Plain-text document sources

+ + + +

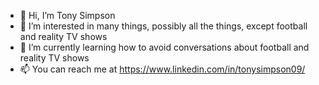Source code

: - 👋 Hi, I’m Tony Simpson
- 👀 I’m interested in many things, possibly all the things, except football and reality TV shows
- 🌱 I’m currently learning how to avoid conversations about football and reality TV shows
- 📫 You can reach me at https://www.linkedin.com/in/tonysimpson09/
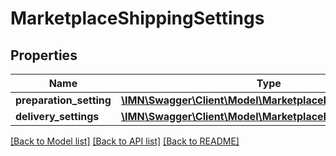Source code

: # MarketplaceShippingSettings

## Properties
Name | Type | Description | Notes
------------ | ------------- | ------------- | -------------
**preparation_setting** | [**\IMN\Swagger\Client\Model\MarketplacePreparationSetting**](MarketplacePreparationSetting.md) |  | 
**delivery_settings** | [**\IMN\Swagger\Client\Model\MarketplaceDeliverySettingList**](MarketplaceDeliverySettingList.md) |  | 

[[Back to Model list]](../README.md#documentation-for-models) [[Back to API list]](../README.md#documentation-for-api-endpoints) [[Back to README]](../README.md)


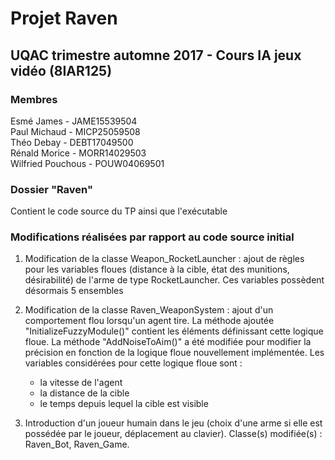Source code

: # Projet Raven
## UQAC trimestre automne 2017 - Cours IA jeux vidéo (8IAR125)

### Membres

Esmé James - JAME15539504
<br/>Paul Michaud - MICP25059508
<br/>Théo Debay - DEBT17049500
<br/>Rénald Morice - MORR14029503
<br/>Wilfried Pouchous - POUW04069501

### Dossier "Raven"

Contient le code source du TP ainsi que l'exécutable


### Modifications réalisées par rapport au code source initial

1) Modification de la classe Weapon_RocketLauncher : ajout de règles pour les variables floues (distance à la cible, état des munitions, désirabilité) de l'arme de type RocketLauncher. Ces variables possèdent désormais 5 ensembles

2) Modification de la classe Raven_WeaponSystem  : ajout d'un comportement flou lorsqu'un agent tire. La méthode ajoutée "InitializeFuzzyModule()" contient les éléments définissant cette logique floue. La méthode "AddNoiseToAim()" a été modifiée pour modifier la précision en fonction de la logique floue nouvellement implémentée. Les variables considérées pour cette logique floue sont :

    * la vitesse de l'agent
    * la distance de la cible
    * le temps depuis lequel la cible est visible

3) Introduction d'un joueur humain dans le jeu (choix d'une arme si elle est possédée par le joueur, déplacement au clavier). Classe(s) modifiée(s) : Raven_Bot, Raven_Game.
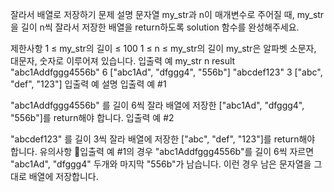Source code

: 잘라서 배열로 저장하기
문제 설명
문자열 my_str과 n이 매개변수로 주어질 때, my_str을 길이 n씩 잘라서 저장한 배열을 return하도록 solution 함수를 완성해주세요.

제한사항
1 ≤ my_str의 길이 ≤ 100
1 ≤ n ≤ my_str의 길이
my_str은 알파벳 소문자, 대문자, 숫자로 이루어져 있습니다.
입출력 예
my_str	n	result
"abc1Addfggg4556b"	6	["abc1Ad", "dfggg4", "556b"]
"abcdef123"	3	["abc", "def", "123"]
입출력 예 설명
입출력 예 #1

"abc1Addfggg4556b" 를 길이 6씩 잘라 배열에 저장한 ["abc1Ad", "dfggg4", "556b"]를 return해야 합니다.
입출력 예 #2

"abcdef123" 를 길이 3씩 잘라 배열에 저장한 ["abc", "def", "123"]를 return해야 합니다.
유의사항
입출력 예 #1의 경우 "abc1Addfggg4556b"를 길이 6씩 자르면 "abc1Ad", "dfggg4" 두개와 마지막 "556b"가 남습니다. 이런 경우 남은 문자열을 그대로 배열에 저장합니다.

+ + + +

> **Task item**:
Write out every line above again exactly, with the pictures left out.

> **Answer space**:
Source code

: - 👋 Hi, I’m Tony Simpson
- 👀 I’m interested in many things, possibly all the things, except football and reality TV shows
- 🌱 I’m currently learning how to avoid conversations about football and reality TV shows
- 📫 You can reach me at https://www.linkedin.com/in/tonysimpson09/
Source code

: # MarketplaceShippingSettings

## Properties
Name | Type | Description | Notes
------------ | ------------- | ------------- | -------------
**preparation_setting** | [**\IMN\Swagger\Client\Model\MarketplacePreparationSetting**](MarketplacePreparationSetting.md) |  | 
**delivery_settings** | [**\IMN\Swagger\Client\Model\MarketplaceDeliverySettingList**](MarketplaceDeliverySettingList.md) |  | 

[[Back to Model list]](../README.md#documentation-for-models) [[Back to API list]](../README.md#documentation-for-api-endpoints) [[Back to README]](../README.md)


Source code

: # Projet Raven
## UQAC trimestre automne 2017 - Cours IA jeux vidéo (8IAR125)

### Membres

Esmé James - JAME15539504
<br/>Paul Michaud - MICP25059508
<br/>Théo Debay - DEBT17049500
<br/>Rénald Morice - MORR14029503
<br/>Wilfried Pouchous - POUW04069501

### Dossier "Raven"

Contient le code source du TP ainsi que l'exécutable


### Modifications réalisées par rapport au code source initial

1) Modification de la classe Weapon_RocketLauncher : ajout de règles pour les variables floues (distance à la cible, état des munitions, désirabilité) de l'arme de type RocketLauncher. Ces variables possèdent désormais 5 ensembles

2) Modification de la classe Raven_WeaponSystem  : ajout d'un comportement flou lorsqu'un agent tire. La méthode ajoutée "InitializeFuzzyModule()" contient les éléments définissant cette logique floue. La méthode "AddNoiseToAim()" a été modifiée pour modifier la précision en fonction de la logique floue nouvellement implémentée. Les variables considérées pour cette logique floue sont :

    * la vitesse de l'agent
    * la distance de la cible
    * le temps depuis lequel la cible est visible

3) Introduction d'un joueur humain dans le jeu (choix d'une arme si elle est possédée par le joueur, déplacement au clavier). Classe(s) modifiée(s) : Raven_Bot, Raven_Game.
Source code

: 잘라서 배열로 저장하기
문제 설명
문자열 my_str과 n이 매개변수로 주어질 때, my_str을 길이 n씩 잘라서 저장한 배열을 return하도록 solution 함수를 완성해주세요.

제한사항
1 ≤ my_str의 길이 ≤ 100
1 ≤ n ≤ my_str의 길이
my_str은 알파벳 소문자, 대문자, 숫자로 이루어져 있습니다.
입출력 예
my_str	n	result
"abc1Addfggg4556b"	6	["abc1Ad", "dfggg4", "556b"]
"abcdef123"	3	["abc", "def", "123"]
입출력 예 설명
입출력 예 #1

"abc1Addfggg4556b" 를 길이 6씩 잘라 배열에 저장한 ["abc1Ad", "dfggg4", "556b"]를 return해야 합니다.
입출력 예 #2

"abcdef123" 를 길이 3씩 잘라 배열에 저장한 ["abc", "def", "123"]를 return해야 합니다.
유의사항
입출력 예 #1의 경우 "abc1Addfggg4556b"를 길이 6씩 자르면 "abc1Ad", "dfggg4" 두개와 마지막 "556b"가 남습니다. 이런 경우 남은 문자열을 그대로 배열에 저장합니다.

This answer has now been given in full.